Pictures do not belong in the copy; restate the records below word for word.

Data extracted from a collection

◇ ◇ ◇ ◇ ◇

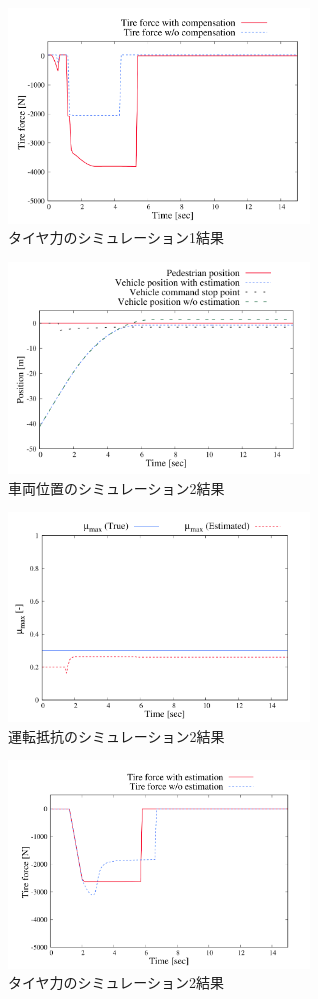 \begin{figure}[H]
    \centering
    \includegraphics[width=8cm]{./fig/fig10.png}
    \caption{タイヤ力のシミュレーション1結果}
\end{figure}
\newpage
\begin{figure}[H]
    \centering
    \includegraphics[width=8cm]{./fig/fig11.png}
    \caption{車両位置のシミュレーション2結果}
\end{figure}

\begin{figure}[H]
    \centering
    \includegraphics[width=8cm]{./fig/fig12.png}
    \caption{運転抵抗のシミュレーション2結果}
\end{figure}

\begin{figure}[H]
    \centering
    \includegraphics[width=8cm]{./fig/fig13.png}
    \caption{タイヤ力のシミュレーション2結果}
\end{figure}
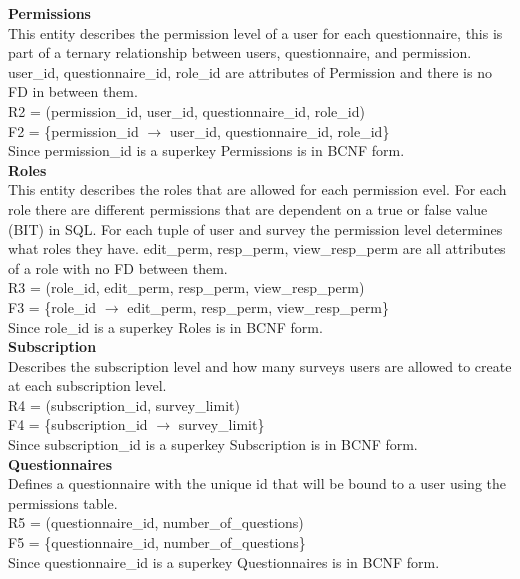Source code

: \documentclass[12pt, oneside, a4paper]{article}
\newcommand{\tb}[1]{\textbf{#1}}
\begin{document}
    \tb{Permissions} \\
    This entity describes the permission level of a user for each 
    questionnaire, this is part of a ternary relationship between users, questionnaire, and permission. user\_id, questionnaire\_id, role\_id are attributes of Permission and there is no FD in between them. \\
    R2 = (permission\_id, user\_id, questionnaire\_id, role\_id) \\
    F2 = \{permission\_id \(\rightarrow\) user\_id, questionnaire\_id, role\_id\} \\
    Since permission\_id is a superkey Permissions is in BCNF form. 
    \\
    
    \tb{Roles} \\
    This entity describes the roles that are allowed for each permission evel. For each role there are different permissions that are dependent on a true or false value (BIT) in SQL. For each tuple of user and survey the permission level determines what roles they have. edit\_perm, resp\_perm, view\_resp\_perm are all attributes of a role with no FD between them. \\
    R3 = (role\_id, edit\_perm, resp\_perm, view\_resp\_perm) \\
    F3 = \{role\_id \(\rightarrow\) edit\_perm, resp\_perm, view\_resp\_perm\} \\
    Since role\_id is a superkey Roles is in BCNF form. 
    \\

    \tb{Subscription} \\
    Describes the subscription level and how many surveys users are allowed to create at each subscription level. \\
    R4 = (subscription\_id, survey\_limit) \\
    F4 = \{subscription\_id \(\rightarrow\) survey\_limit\} \\
    Since subscription\_id is a superkey Subscription is in BCNF form. 
    \\

    \tb{Questionnaires} \\
    Defines a questionnaire with the unique id that will be bound to a user using the permissions table. \\
    R5 = (questionnaire\_id, number\_of\_questions) \\
    F5 = \{questionnaire\_id, number\_of\_questions\} \\ 
    Since questionnaire\_id is a superkey Questionnaires is in BCNF form. 
    \\
\end{document}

◇ ◇ ◇ ◇ ◇

### Exercise output
 \begin{figure}[H]
    \centering
    \includegraphics[width=8cm]{./fig/fig10.png}
    \caption{タイヤ力のシミュレーション1結果}
\end{figure}
\newpage
\begin{figure}[H]
    \centering
    \includegraphics[width=8cm]{./fig/fig11.png}
    \caption{車両位置のシミュレーション2結果}
\end{figure}

\begin{figure}[H]
    \centering
    \includegraphics[width=8cm]{./fig/fig12.png}
    \caption{運転抵抗のシミュレーション2結果}
\end{figure}

\begin{figure}[H]
    \centering
    \includegraphics[width=8cm]{./fig/fig13.png}
    \caption{タイヤ力のシミュレーション2結果}
\end{figure}
Source code

: \documentclass[12pt, oneside, a4paper]{article}
\newcommand{\tb}[1]{\textbf{#1}}
\begin{document}
    \tb{Permissions} \\
    This entity describes the permission level of a user for each 
    questionnaire, this is part of a ternary relationship between users, questionnaire, and permission. user\_id, questionnaire\_id, role\_id are attributes of Permission and there is no FD in between them. \\
    R2 = (permission\_id, user\_id, questionnaire\_id, role\_id) \\
    F2 = \{permission\_id \(\rightarrow\) user\_id, questionnaire\_id, role\_id\} \\
    Since permission\_id is a superkey Permissions is in BCNF form. 
    \\
    
    \tb{Roles} \\
    This entity describes the roles that are allowed for each permission evel. For each role there are different permissions that are dependent on a true or false value (BIT) in SQL. For each tuple of user and survey the permission level determines what roles they have. edit\_perm, resp\_perm, view\_resp\_perm are all attributes of a role with no FD between them. \\
    R3 = (role\_id, edit\_perm, resp\_perm, view\_resp\_perm) \\
    F3 = \{role\_id \(\rightarrow\) edit\_perm, resp\_perm, view\_resp\_perm\} \\
    Since role\_id is a superkey Roles is in BCNF form. 
    \\

    \tb{Subscription} \\
    Describes the subscription level and how many surveys users are allowed to create at each subscription level. \\
    R4 = (subscription\_id, survey\_limit) \\
    F4 = \{subscription\_id \(\rightarrow\) survey\_limit\} \\
    Since subscription\_id is a superkey Subscription is in BCNF form. 
    \\

    \tb{Questionnaires} \\
    Defines a questionnaire with the unique id that will be bound to a user using the permissions table. \\
    R5 = (questionnaire\_id, number\_of\_questions) \\
    F5 = \{questionnaire\_id, number\_of\_questions\} \\ 
    Since questionnaire\_id is a superkey Questionnaires is in BCNF form. 
    \\
\end{document}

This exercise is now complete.